Her tentative forays into new friendships and college parties will feel familiar to just about anyone who's gone away to college. The sudden seizures that may or may not have supernatural origins will feel much less so.
And yet, there's something relatable about those, too. Thelmais, at its heart, a classic coming-of-age drama – or, as director Joachim Trier described it to me, a "coming-into-who-you-really-are story, which deals very often with the loss of control or existential themes."
In Thelma's case, it's her desire for a fellow classmate, Anja (Kaya Wilkins) that unmoors her. It doesn't seem to be a coincidence that Thelma suffers her first seizure moments after she lays eyes on Anja for the very first time. Her attraction to Anja is that overwhelming – and, in large part due to her conservative Christian upbringing, that frightening.
But if the seizures represent Thelma's weakness, her inability to resist this force of nature, they also represent her power. Strange things seem to happen around Thelma when they strike.
While Thelma is an original character, created just for this movie by Trier and his writing partner Eskil Vogt, she taps into a long history of women whose desires push them into the margins, and whose agency and ambition turn them into demons.
She echoes both the superheroes of today (Thelmacould be an X-Men origin story with a few small tweaks) and the sorceresses of yesteryear. Indeed, Trier revealed that the idea driving Thelma, early on, was to "talk about the witch as a concept in Norwegian culture."
Trier explained that old Norwegian fairy tales were verbal traditions, and were only written down in the 19th century. "By that time, Norway had become very bourgeois, very protestant Christian, very conservative in its attitudes," he said.
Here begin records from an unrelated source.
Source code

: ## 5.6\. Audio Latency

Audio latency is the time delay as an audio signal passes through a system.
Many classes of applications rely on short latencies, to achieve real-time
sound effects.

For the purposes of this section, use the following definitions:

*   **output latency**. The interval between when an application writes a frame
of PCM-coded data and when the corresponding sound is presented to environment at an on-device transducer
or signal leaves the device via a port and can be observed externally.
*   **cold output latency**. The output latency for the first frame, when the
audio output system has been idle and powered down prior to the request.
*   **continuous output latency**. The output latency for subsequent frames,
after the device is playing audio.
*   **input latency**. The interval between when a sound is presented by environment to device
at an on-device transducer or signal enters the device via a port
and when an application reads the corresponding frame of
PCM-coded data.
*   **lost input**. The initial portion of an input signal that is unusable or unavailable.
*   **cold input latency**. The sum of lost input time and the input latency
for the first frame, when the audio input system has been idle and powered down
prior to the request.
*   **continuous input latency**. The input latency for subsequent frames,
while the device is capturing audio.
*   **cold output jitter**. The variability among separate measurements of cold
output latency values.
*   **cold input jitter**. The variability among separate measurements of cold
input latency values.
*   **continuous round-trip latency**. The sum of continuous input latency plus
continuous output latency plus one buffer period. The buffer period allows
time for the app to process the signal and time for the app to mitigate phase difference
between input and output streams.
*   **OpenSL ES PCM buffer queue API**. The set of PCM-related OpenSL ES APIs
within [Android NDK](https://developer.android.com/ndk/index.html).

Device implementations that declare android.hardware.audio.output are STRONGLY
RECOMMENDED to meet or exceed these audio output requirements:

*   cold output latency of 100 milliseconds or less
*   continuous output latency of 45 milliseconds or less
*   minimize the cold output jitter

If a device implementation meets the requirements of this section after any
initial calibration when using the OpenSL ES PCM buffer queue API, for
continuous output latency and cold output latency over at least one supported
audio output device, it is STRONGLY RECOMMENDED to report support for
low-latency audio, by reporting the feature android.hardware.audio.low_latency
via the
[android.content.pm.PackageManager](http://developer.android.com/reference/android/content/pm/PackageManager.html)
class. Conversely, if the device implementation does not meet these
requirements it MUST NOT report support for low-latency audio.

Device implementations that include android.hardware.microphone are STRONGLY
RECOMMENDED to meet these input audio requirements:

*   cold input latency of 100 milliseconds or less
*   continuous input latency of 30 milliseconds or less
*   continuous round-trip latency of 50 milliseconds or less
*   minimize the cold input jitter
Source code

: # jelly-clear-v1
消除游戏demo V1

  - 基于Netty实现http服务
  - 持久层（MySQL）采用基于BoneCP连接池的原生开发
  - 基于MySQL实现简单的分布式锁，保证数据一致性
Witches and their ilk, which had once been portrayed as "magical positive characters – they had, by the 1860s and 1970s, become these stigmatized, evil, hedonistic characters that weren't accepted by the church."
Thelma's not unlike her predecessors in that sense. Her parents are strict religious types; while they seem to mean well, their overprotectiveness of Thelma borders on creepy from the get-go. They insist on obedience and repression, apparently unable to accept the person their daughter really is.
"There’s something perverse and horrific about this family story," Trier told me. In the way that David Lynch (a favorite of Trier's) exposed the dark underbelly of America's white-picket-fence suburbs, Trier continued, "I'm trying to invert these classical images of Norwegian family life."
At the same time, Thelma's too smart and empathetic to turn any of its characters into two-dimensional villains. Even her parents, odd as they may seem, have their reasons for being who they are and doing what they do.
Meanwhile, Thelma, for all her mysterious powers and marginalized desires, isn't a monster ora victim ora hero. She's all of those and none of those at once – all the way up through the film's powerful ending, which Trier told me has been getting "a lot of interesting different reactions."
Some see it as "beautiful and empowering," while others see it as "a narcissistic nightmare." What you think of it may say as much about you as it does about the movie.
In other words, the supernatural Thelmais the coming-of-age experience in a nutshell: It's all about finding out who you are, with all the invigorating uncertainty and ambiguity that entails.